En 1980 fue uno de los miembros del Sínodo nombrado directamente por el Papa. Era la primera señal visible de que Suquía estaba destinado a altas misiones dentro de la Iglesia española. Cuando Juan Pablo II legó a Santiago de Compostela, en su primera visita a España, tuvo la deferencia de almorzar a solas con él, en un comedor reservado, aparte del resto de los obispos españoles. Poco después era trasladado a Madrid como sucesor del cardenal Tarancón. El estilo de uno y de otro, en un delicado momento de la vida nacional, no podía ser más diferente.

Pasó después una larga temporada en Roma, donde tomó contacto con las altas esferas de la Iglesia. En los ambientes eclesiásticos españoles existía entonces el convencimiento de que el Vaticano señalaba claramente a Suquía con el dedo como máximo dirigente de la Iglesia española, ocupando también en la Conferencia Episcopal el puesto de Tarancón. Sin embargo, los obispos españoles creyeron más oportuno reelegir al arzobispo de Oviedo, Gabino Díaz Merchán, considerado mucho más progresista y ‘taranconiano’ como presidente del episcopado. La Iglesia española estaba dispuesta a mantener un diálogo abierot tanto con los sectores más progresistas de la comunicad católica como con el Gobierno socialista.
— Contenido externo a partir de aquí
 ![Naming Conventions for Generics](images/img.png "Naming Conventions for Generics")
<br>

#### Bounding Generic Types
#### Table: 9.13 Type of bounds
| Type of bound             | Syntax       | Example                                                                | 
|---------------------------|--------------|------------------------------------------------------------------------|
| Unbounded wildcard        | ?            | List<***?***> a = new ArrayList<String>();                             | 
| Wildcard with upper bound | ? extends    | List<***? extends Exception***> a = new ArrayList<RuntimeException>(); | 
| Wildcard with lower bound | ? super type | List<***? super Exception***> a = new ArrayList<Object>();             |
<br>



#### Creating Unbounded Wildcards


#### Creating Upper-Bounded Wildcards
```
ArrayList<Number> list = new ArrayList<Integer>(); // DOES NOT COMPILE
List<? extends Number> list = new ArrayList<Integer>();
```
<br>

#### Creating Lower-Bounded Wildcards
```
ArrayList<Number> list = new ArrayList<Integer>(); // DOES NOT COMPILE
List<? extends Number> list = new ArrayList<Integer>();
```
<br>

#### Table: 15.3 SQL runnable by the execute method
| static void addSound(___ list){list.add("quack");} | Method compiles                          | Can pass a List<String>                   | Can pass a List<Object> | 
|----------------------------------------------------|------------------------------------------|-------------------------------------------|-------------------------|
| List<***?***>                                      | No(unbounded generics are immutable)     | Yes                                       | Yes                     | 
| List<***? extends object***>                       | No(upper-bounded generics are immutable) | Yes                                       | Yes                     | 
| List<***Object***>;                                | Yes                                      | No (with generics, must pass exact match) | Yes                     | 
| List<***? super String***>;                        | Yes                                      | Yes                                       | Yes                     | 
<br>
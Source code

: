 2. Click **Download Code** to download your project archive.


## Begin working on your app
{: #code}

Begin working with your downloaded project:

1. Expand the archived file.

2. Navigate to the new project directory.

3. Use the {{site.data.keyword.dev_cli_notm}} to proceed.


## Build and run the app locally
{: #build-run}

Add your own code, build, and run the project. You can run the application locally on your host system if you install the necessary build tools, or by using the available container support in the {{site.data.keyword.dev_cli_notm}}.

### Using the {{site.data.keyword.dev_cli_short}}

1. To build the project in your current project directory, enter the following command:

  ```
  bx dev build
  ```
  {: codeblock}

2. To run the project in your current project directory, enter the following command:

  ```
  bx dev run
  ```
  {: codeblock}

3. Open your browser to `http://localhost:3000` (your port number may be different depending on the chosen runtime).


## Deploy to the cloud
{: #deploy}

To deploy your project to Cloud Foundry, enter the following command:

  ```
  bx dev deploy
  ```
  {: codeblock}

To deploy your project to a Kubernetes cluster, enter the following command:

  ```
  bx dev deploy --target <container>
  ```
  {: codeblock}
Ahora, al conceder al arzobispo de Madrid el capelo cardenalicio, el Papa reafirma, sin duda, una línea eclesiástica y demuestra el aprecio que siente por Ángel Suquía. Los sectores católicos más comprometidos han recibido la noticia con cierto disgusto. Por el contrario, grupos católicos más tradicionales como el Opus Dei, están, sin duda, satisfechos.

Por lo demás, el hecho de que este año se celebre el centenario de la diócesis de Madrid-Alcalá, y la importancia de esta diócesis, exigían o al menos aconsejaban, el cardenalato. Suquía para Roma, no podía ser menos que Tarancón, ahora ya se sabe cuál es la dirección del viento del a Iglesia.

El hecho ha venido precedido del nombramiento de tres obispos auxiliares de Madrid, dos de ellos de claro talante conservador. Un grupo de sacerdotes madrileños había enviado una carta a monseñor Suquía expresando su contrariedad por la orientación de estos nombramientos y de toda la pastoral diocesana. Unos doscientos sacerdotes madrileños han expresado su apoyo a este escrito, que es muy crítico. “De los tres obispos – dice la carta – dos de ellos pertenecen a un grupo que se caracteriza entre nosotros por ser minuritario, exclusivista y cerrado en sí mismo desde hace tiempo, con gran conciencia mesiánica y afán de poder.”